At least our soothsayer hadn’t attempted to attach any theological significance to his prediction though, as has been the case in the wake of the Padang disaster. Various clerics have tried to match up the times of the tremors with passages in the Koran and were amazed to find verses of fire and brimstone corresponding to the hour and minute of the tectonic rumblings in question. Just possibly, if I chose a passage out of a holy book purely at random, then I would be quite likely to find similar descriptions of death and destruction however I thought that I would rise to the challenge that this latest Jakarta tremor has presented me with.

My watch registered 4.55pm when the tremblor struck and so, being from a Judaeo-Christian lineage, I thought that I'd try and match this time up with something from the Bible. A quick Google search (as I seem to have mislaid my own Bible) threw up the Book of Ezra, chapter 4, verse 55: "and likewise, the charges of the Levites, to be given them until the day that the house were finished and Jerusalem builded." It works! Well kind of. Houses being finished? There you go. It's all been preordained in the Scriptures.

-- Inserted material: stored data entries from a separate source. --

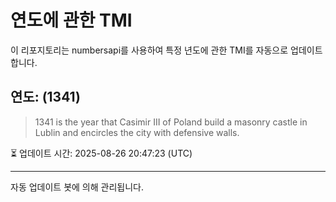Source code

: 
# 연도에 관한 TMI

이 리포지토리는 numbersapi를 사용하여 특정 년도에 관한 TMI를 자동으로 업데이트합니다.

## 연도: (1341)
> 1341 is the year that Casimir III of Poland build a masonry castle in Lublin and encircles the city with defensive walls.

⏳ 업데이트 시간: 2025-08-26 20:47:23 (UTC)

---
자동 업데이트 봇에 의해 관리됩니다.
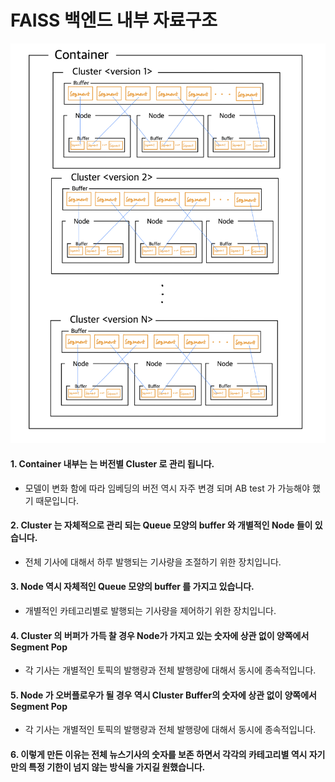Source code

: # FAISS 백엔드 내부 자료구조
![FAISS 백엔드 내부 자료구조](img.png)
#### 1. Container 내부는 는 버전별 Cluster 로 관리 됩니다.
- 모델이 변화 함에 따라 임베딩의 버전 역시 자주 변경 되며 AB test 가 가능해야 했기 때문입니다.
#### 2. Cluster 는 자체적으로 관리 되는 Queue 모양의 buffer 와 개별적인 Node 들이 있습니다.
- 전체 기사에 대해서 하루 발행되는 기사량을 조절하기 위한 장치입니다.
#### 3. Node 역시 자체적인 Queue 모양의 buffer 를 가지고 있습니다.
- 개별적인 카테고리별로 발행되는 기사량을 제어하기 위한 장치입니다.
#### 4. Cluster 의 버퍼가 가득 찰 경우 Node가 가지고 있는 숫자에 상관 없이 양쪽에서 Segment Pop
- 각 기사는 개별적인 토픽의 발행량과 전체 발행량에 대해서 동시에 종속적입니다.
#### 5. Node 가 오버플로우가 될 경우 역시 Cluster Buffer의 숫자에 상관 없이 양쪽에서 Segment Pop
- 각 기사는 개별적인 토픽의 발행량과 전체 발행량에 대해서 동시에 종속적입니다.
#### 6. 이렇게 만든 이유는 전체 뉴스기사의 숫자를 보존 하면서 각각의 카테고리별 역시 자기만의 특정 기한이 넘지 않는 방식을 가지길 원했습니다.
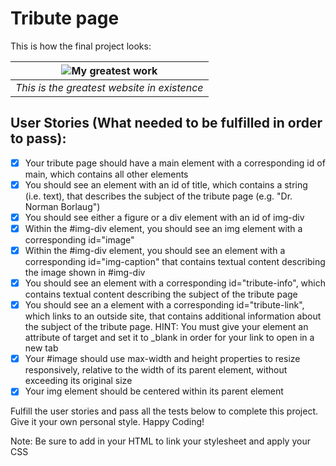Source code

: # Tribute page

This is how the final project looks:

| ![My greatest work](https://i.imgur.com/8mJfn8K.png) |
|:--:|
| *This is the greatest website in existence* |

## User Stories (What needed to be fulfilled in order to pass):

- [x] Your tribute page should have a main element with a corresponding id of main,
	 which contains all other elements
- [x] You should see an element with an id of title, which contains a string (i.e.
 text), that describes the subject of the tribute page (e.g. "Dr. Norman
 Borlaug")
- [x] You should see either a figure or a div element with an id of img-div
- [x] Within the #img-div element, you should see an img element with a
  corresponding id="image"
- [x] Within the #img-div element, you should see an element with a corresponding
 id="img-caption" that contains textual content describing the image shown in
 \#img-div
- [x] You should see an element with a corresponding id="tribute-info", which
 contains textual content describing the subject of the tribute page
- [x] You should see an a element with a corresponding id="tribute-link", which links
 to an outside site, that contains additional information about the subject of
 the tribute page. HINT: You must give your element an attribute of target and
 set it to \_blank in order for your link to open in a new tab
- [x] Your #image should use max-width and height properties to resize responsively,
	 relative to the width of its parent element, without exceeding its original
	 size
- [x] Your img element should be centered within its parent element

Fulfill the user stories and pass all the tests below to complete this project.
Give it your own personal style. Happy Coding!

Note: Be sure to add <link rel="stylesheet" href="styles.css"> in your HTML to
link your stylesheet and apply your CSS
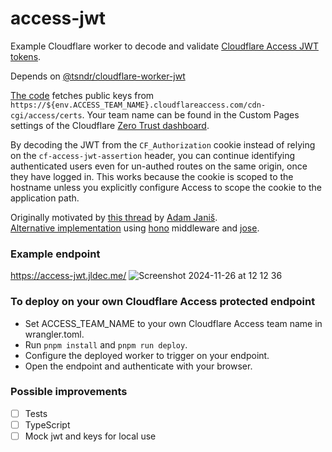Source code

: # access-jwt

Example Cloudflare worker to decode and validate [Cloudflare Access JWT tokens](https://developers.cloudflare.com/cloudflare-one/identity/authorization-cookie/validating-json).

Depends on [@tsndr/cloudflare-worker-jwt](https://github.com/tsndr/cloudflare-worker-jwt)

[The code](https://github.com/jldec/access-jwt/blob/main/src/index.js#L10-L43) fetches public keys from `https://${env.ACCESS_TEAM_NAME}.cloudflareaccess.com/cdn-cgi/access/certs`. Your team name can be found in the Custom Pages settings of the Cloudflare [Zero Trust dashboard](https://one.dash.cloudflare.com).

By decoding the JWT from the `CF_Authorization` cookie instead of relying on the `cf-access-jwt-assertion` header, you can continue identifying authenticated users even for un-authed routes on the same origin, once they have logged in. This works because the cookie is scoped to the hostname unless you explicitly configure Access to scope the cookie to the application path.

Originally motivated by [this thread](https://x.com/adam_janis/status/1823330661140181204) by [Adam Janiš](https://github.com/eidam).  
[Alternative implementation](https://gist.github.com/eidam/7fb298196a43b2c172245219c6dd7da1) using [hono](https://hono.dev/) middleware and [jose](https://github.com/panva/jose).

### Example endpoint
https://access-jwt.jldec.me/
![Screenshot 2024-11-26 at 12 12 36](https://github.com/user-attachments/assets/dd085e35-c890-4da4-9ca3-243bbe02f126)


### To deploy on your own Cloudflare Access protected endpoint
- Set ACCESS_TEAM_NAME to your own Cloudflare Access team name in wrangler.toml.
- Run `pnpm install` and `pnpm run deploy`.
- Configure the deployed worker to trigger on your endpoint.
- Open the endpoint and authenticate with your browser.

### Possible improvements
- [ ] Tests
- [ ] TypeScript
- [ ] Mock jwt and keys for local use
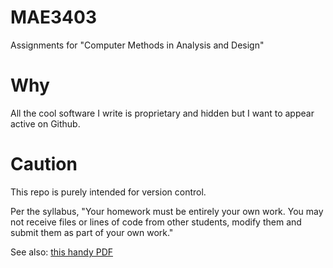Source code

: # MAE3403
 Assignments for "Computer Methods in Analysis and Design"
 
# Why
All the cool software I write is proprietary and hidden but I want to appear active on Github.

# Caution
This repo is purely intended for version control. 

Per the syllabus, "Your homework must be entirely your own work. You may not receive files or lines of code from other students, modify them and submit them as part of your own work."

See also: [this handy PDF](https://academicintegrity.okstate.edu/sites/default/files/u93/2ai3%20-%20Student%20Guidelines%202019.pdf)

Science, by contrast, admits to its limitations regarding the issue of earthquake prediction. In fact, we know far more about the centre of the Sun, a relatively simple system of lighter elements, than we do about what's under our feet. For well understood fault lines, seismic hazard assessment maps can estimate the probability that an earthquake of a given magnitude will affect a given location over a certain number of years, and that's about it. In terms of early warning systems, a few seconds is the most you're going to be able to get before major shaking arrives to lay waste to your place of residence.

On the other hand though, throughout history, observations of unusual animal behavior observed before earthquakes have been recorded by people from almost all civilizations. Some animals are indeed much more sensitive than human beings in terms of being able to detect vibrations or ultrasonic waves, although extensive research hasn't produced a lot of strong data on their powers of prediction.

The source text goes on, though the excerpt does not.